Report each line of the entries below that includes "viene".

Supplied data:
━━━━━━━━━━━━━━━━━━━━━━━━━━━━━━
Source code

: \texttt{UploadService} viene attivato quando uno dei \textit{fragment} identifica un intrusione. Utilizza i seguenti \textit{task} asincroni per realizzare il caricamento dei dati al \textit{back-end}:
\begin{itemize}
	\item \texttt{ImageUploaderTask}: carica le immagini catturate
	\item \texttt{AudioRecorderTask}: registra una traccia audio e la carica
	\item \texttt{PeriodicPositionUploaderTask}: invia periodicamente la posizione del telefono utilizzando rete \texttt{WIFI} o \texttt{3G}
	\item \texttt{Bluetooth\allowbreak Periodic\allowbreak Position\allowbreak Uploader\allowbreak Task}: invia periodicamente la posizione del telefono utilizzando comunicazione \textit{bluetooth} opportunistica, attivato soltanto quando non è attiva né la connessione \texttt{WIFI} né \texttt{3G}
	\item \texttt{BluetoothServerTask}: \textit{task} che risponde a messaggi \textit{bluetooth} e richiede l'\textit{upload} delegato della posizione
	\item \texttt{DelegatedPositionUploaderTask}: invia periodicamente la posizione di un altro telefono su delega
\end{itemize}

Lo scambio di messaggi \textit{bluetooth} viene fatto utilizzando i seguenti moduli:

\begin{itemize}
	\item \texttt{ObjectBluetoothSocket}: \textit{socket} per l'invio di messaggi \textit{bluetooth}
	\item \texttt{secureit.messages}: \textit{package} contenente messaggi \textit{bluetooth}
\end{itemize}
━━━━━━━━━━━━━━━━━━━━━━━━━━━━━━
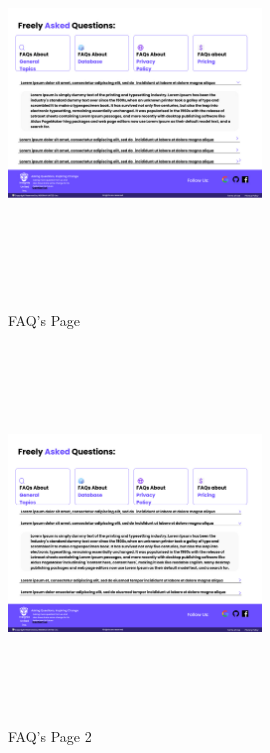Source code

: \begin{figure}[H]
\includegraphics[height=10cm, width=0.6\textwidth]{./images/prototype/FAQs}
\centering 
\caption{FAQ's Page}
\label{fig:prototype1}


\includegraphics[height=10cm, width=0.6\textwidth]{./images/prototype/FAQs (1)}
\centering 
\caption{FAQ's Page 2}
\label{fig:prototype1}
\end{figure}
━━━━━━━━━━━━━━━━━━━━━━━━━━━━━━
Final answer:
: \texttt{UploadService} viene attivato quando uno dei \textit{fragment} identifica un intrusione. Utilizza i seguenti \textit{task} asincroni per realizzare il caricamento dei dati al \textit{back-end}:
Lo scambio di messaggi \textit{bluetooth} viene fatto utilizzando i seguenti moduli:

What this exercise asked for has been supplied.